▸ WORK INSTRUCTION
Skip the pictures and return every entry exactly as written.

[[ RECORDS TO PROCESS, beginning ]]

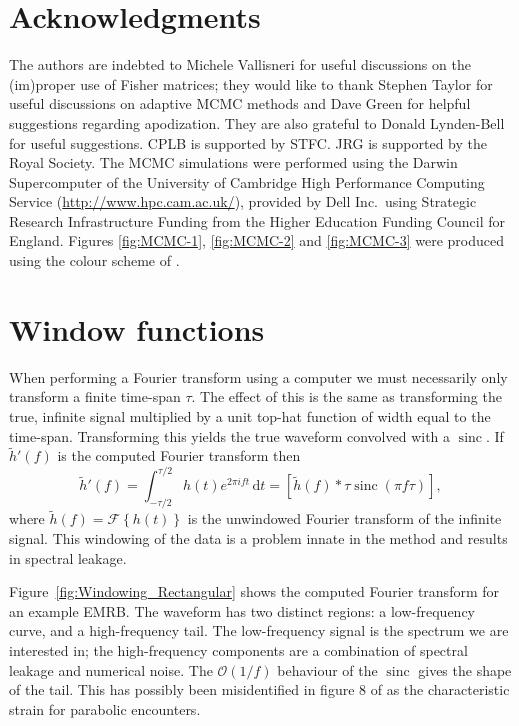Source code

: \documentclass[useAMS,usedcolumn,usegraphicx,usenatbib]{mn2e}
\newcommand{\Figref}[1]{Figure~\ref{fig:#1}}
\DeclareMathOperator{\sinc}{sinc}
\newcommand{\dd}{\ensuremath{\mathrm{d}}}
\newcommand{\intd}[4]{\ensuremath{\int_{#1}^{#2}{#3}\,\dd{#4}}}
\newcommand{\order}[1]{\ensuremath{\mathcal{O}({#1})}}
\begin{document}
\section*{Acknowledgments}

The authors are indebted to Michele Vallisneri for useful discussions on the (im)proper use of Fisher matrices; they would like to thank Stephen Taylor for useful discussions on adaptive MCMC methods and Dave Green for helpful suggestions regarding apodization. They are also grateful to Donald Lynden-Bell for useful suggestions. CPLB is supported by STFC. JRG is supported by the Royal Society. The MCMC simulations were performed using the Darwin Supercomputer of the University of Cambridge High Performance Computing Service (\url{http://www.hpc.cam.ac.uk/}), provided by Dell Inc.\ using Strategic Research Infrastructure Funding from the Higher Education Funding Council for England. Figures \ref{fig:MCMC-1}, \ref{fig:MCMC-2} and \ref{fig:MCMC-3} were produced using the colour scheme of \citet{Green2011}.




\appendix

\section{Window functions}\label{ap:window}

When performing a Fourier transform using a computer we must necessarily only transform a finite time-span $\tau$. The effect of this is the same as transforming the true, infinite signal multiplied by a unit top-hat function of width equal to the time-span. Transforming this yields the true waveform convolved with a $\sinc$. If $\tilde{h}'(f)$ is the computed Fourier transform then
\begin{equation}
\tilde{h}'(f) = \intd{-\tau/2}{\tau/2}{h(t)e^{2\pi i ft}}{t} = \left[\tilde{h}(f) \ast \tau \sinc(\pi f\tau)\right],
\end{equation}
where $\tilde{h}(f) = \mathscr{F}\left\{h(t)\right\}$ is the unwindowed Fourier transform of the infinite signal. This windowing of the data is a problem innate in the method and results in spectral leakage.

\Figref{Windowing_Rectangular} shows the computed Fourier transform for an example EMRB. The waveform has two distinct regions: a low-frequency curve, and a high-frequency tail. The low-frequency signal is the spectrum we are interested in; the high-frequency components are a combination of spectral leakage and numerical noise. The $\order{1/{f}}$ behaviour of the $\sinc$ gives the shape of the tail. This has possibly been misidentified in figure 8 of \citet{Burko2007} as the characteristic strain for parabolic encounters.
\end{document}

[[ RECORDS TO PROCESS, end ]]

▸ TASK ANSWER
Source code

: \documentclass[useAMS,usedcolumn,usegraphicx,usenatbib]{mn2e}
\newcommand{\Figref}[1]{Figure~\ref{fig:#1}}
\DeclareMathOperator{\sinc}{sinc}
\newcommand{\dd}{\ensuremath{\mathrm{d}}}
\newcommand{\intd}[4]{\ensuremath{\int_{#1}^{#2}{#3}\,\dd{#4}}}
\newcommand{\order}[1]{\ensuremath{\mathcal{O}({#1})}}
\begin{document}
\section*{Acknowledgments}

The authors are indebted to Michele Vallisneri for useful discussions on the (im)proper use of Fisher matrices; they would like to thank Stephen Taylor for useful discussions on adaptive MCMC methods and Dave Green for helpful suggestions regarding apodization. They are also grateful to Donald Lynden-Bell for useful suggestions. CPLB is supported by STFC. JRG is supported by the Royal Society. The MCMC simulations were performed using the Darwin Supercomputer of the University of Cambridge High Performance Computing Service (\url{http://www.hpc.cam.ac.uk/}), provided by Dell Inc.\ using Strategic Research Infrastructure Funding from the Higher Education Funding Council for England. Figures \ref{fig:MCMC-1}, \ref{fig:MCMC-2} and \ref{fig:MCMC-3} were produced using the colour scheme of \citet{Green2011}.




\appendix

\section{Window functions}\label{ap:window}

When performing a Fourier transform using a computer we must necessarily only transform a finite time-span $\tau$. The effect of this is the same as transforming the true, infinite signal multiplied by a unit top-hat function of width equal to the time-span. Transforming this yields the true waveform convolved with a $\sinc$. If $\tilde{h}'(f)$ is the computed Fourier transform then
\begin{equation}
\tilde{h}'(f) = \intd{-\tau/2}{\tau/2}{h(t)e^{2\pi i ft}}{t} = \left[\tilde{h}(f) \ast \tau \sinc(\pi f\tau)\right],
\end{equation}
where $\tilde{h}(f) = \mathscr{F}\left\{h(t)\right\}$ is the unwindowed Fourier transform of the infinite signal. This windowing of the data is a problem innate in the method and results in spectral leakage.

\Figref{Windowing_Rectangular} shows the computed Fourier transform for an example EMRB. The waveform has two distinct regions: a low-frequency curve, and a high-frequency tail. The low-frequency signal is the spectrum we are interested in; the high-frequency components are a combination of spectral leakage and numerical noise. The $\order{1/{f}}$ behaviour of the $\sinc$ gives the shape of the tail. This has possibly been misidentified in figure 8 of \citet{Burko2007} as the characteristic strain for parabolic encounters.
\end{document}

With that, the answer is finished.